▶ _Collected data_
======
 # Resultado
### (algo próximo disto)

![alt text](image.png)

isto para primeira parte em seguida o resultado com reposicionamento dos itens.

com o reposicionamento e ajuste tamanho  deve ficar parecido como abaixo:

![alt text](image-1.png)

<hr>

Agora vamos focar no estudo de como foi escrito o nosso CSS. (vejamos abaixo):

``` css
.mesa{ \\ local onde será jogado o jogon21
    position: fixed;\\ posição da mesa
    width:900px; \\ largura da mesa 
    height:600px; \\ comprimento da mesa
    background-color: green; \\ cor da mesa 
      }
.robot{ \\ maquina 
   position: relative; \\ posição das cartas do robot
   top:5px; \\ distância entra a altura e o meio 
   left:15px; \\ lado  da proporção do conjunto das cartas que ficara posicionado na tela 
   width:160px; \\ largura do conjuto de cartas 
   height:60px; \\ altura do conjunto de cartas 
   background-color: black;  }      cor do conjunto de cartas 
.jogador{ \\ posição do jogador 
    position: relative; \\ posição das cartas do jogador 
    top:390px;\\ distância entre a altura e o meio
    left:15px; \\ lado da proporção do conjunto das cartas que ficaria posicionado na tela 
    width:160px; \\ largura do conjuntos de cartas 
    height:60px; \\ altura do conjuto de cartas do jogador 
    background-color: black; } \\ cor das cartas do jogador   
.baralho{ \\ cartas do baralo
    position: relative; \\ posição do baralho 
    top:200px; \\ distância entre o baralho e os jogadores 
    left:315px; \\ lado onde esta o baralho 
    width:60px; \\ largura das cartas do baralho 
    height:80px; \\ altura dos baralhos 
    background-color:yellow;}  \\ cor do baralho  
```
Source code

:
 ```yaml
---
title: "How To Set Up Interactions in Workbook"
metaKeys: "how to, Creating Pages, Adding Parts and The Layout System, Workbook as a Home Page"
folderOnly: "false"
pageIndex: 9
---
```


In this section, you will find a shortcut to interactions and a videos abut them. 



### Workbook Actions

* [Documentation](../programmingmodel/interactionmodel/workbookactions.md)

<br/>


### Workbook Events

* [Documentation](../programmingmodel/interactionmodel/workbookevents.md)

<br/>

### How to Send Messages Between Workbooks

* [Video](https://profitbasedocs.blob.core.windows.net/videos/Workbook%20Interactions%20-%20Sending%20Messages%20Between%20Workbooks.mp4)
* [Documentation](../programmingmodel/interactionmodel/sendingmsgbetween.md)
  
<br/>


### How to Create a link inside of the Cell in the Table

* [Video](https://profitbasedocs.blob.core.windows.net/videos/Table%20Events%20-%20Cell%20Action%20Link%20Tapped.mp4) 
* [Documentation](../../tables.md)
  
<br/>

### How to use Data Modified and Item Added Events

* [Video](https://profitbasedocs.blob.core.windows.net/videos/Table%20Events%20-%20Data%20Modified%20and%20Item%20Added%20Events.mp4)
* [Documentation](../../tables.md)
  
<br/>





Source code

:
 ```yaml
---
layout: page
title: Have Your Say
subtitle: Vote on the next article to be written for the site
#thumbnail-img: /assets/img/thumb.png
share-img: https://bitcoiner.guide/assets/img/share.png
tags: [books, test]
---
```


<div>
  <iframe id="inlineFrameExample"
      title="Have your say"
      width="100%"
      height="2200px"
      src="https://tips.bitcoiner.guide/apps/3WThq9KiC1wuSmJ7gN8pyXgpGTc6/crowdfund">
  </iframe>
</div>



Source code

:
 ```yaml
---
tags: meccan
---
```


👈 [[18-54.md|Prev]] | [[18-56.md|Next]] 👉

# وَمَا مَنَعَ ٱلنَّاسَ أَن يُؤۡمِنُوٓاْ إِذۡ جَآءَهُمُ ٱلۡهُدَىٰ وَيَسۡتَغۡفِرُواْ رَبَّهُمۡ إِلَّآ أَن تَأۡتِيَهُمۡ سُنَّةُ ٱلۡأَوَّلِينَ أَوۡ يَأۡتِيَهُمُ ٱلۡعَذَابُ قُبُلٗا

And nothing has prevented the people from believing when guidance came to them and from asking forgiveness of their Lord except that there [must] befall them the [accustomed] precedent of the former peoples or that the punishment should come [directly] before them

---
======
▶ _WHAT THE TASK ASKS_
Check each line of the data above for the string "relative", and copy the ones that have it.

▶ _EXERCISE SOLUTION_
   position: relative; \\ posição das cartas do robot
    position: relative; \\ posição das cartas do jogador 
    position: relative; \\ posição do baralho 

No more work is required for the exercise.